Example 2. A sensor for PKC -γ activation

[0045] Using the synthetic transposon described in Example 1 , a sensor was created for detecting activation of PKC-γ. The transposon encoding Venus YFP and eCFP separated by the six amino acid linker or hinge (Figure IB) was randomly inserted into the primary structure of PKC-γ in an in vitro transposition reaction. The reaction produced insertions in 38 separate locations along the primary sequence of PKC-gamma (open circles in Figure 2A). Spectral analysis showed that all of the insertions produced a fluorescent fusion protein with both CFP (FRET donor) and YFP (FRET acceptor) fluorescence (data not shown).

[0046] The fluorescent PKC-γ fusion proteins were activated by addition of phorbol 12,13- dibutyrate (PDBU) to HEK cells expressing the fusion proteins. PDBU activates PKC-γ directly, by binding the Cl domain of the protein. Only a subset of the fluorescent proteins {e.g. 14 out of 38) translocated to the cell membrane in response to PDBU activation (see filled circles in Figure 2B). When expressed and imaged in HEK 293 cells, most of these PKC-γ fusion proteins did not exhibit a change in FRET upon stimulation with PDBU. The FRET signal {e.g. 465/535 emission ratio) of Papilio 3 as shown in Figure 2C is representative of an insertion that did not produce a change in FRET signal upon activation of the fusion protein. However, two insertions produced fusion proteins, Papilio 1 and Papilio 2, that translocated to the membrane and produced a change in FRET signal upon stimulation with PDBU (Figure 2C). Papilio 1 contains a transposon insertion between amino acids 234 and 235 in the CIb domain of PKC-γ, while Papilio 2 contains a transposon insertion between amino acids 268 and 269 in the C2 domain of PKC-γ (Figure 2B). In response to activation of the PKC-γ, the Papilio 1 fusion protein produced a loss in FRET signal that exceeded 50% (Figure 2C). Papilio 2 produced approximately a 30% loss in FRET signal in response to PKC-γ activation (Figure 2C). Similar results were obtained when citrine was used as the FRET acceptor in place of Venus YFP. [0047] These results demonstrate that the random labeling approach achieved with the transposon-based construction of fluorescent fusion proteins can be successfully used to obtain appropriate insertion points to create fluorescent sensors that signal changes in the conformation of a target protein. The two PKC-γ sensors described in this example can be used in a number of

applications including high throughput screens for novel compounds that activate or inhibit this protein kinase.

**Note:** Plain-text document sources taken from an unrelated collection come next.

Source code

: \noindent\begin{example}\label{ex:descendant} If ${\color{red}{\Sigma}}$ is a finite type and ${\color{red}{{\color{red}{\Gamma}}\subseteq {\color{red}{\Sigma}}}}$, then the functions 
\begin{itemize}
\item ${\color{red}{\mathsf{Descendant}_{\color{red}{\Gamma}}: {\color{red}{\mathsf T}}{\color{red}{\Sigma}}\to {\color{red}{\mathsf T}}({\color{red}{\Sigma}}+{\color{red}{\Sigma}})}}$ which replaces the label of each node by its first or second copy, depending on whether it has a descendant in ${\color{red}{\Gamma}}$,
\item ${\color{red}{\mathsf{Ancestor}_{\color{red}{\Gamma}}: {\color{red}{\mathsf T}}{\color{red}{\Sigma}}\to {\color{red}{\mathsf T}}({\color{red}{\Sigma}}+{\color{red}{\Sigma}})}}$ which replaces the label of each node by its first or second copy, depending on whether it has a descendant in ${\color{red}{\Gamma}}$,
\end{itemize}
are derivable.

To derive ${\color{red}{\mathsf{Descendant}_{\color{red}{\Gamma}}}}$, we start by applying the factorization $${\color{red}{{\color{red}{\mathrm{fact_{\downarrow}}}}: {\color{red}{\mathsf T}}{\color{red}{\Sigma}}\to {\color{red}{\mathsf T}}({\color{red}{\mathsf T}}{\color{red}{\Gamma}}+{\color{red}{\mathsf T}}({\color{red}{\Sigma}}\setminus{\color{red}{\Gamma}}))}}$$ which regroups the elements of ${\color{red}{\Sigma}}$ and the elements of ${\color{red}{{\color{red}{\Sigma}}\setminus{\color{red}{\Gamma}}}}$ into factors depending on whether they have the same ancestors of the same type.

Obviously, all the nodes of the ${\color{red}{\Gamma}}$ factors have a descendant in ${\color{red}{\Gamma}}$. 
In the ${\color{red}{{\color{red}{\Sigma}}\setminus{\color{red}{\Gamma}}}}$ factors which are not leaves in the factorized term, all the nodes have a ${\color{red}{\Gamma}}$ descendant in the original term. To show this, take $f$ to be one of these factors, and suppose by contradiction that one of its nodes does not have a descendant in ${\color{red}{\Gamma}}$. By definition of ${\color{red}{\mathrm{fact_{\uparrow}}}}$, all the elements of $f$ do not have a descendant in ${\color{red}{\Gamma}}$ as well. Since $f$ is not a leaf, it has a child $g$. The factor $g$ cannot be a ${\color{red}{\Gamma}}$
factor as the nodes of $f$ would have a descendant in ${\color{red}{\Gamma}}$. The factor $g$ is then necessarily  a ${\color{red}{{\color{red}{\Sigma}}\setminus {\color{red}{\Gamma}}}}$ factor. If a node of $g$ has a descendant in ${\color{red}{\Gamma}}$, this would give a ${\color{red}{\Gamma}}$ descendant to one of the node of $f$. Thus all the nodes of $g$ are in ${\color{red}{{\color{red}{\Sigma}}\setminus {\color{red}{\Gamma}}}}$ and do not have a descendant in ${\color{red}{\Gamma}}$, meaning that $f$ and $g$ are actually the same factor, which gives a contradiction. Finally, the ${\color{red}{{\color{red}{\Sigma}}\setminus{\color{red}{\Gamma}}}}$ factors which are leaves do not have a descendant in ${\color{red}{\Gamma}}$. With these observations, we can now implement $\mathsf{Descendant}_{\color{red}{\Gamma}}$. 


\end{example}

[0048] It is understood that the disclosed invention is not limited to the particular methodology, protocols and materials described as these can vary. It is also understood that the terminology used herein is for the purposes of describing particular embodiments only and is not intended to limit the scope of the present invention which will be limited only by the appended claims. [0049] Those skilled in the art will recognize, or be able to ascertain using no more than routine experimentation, many equivalents to the specific embodiments of the invention described herein. Such equivalents are intended to be encompassed by the following claims.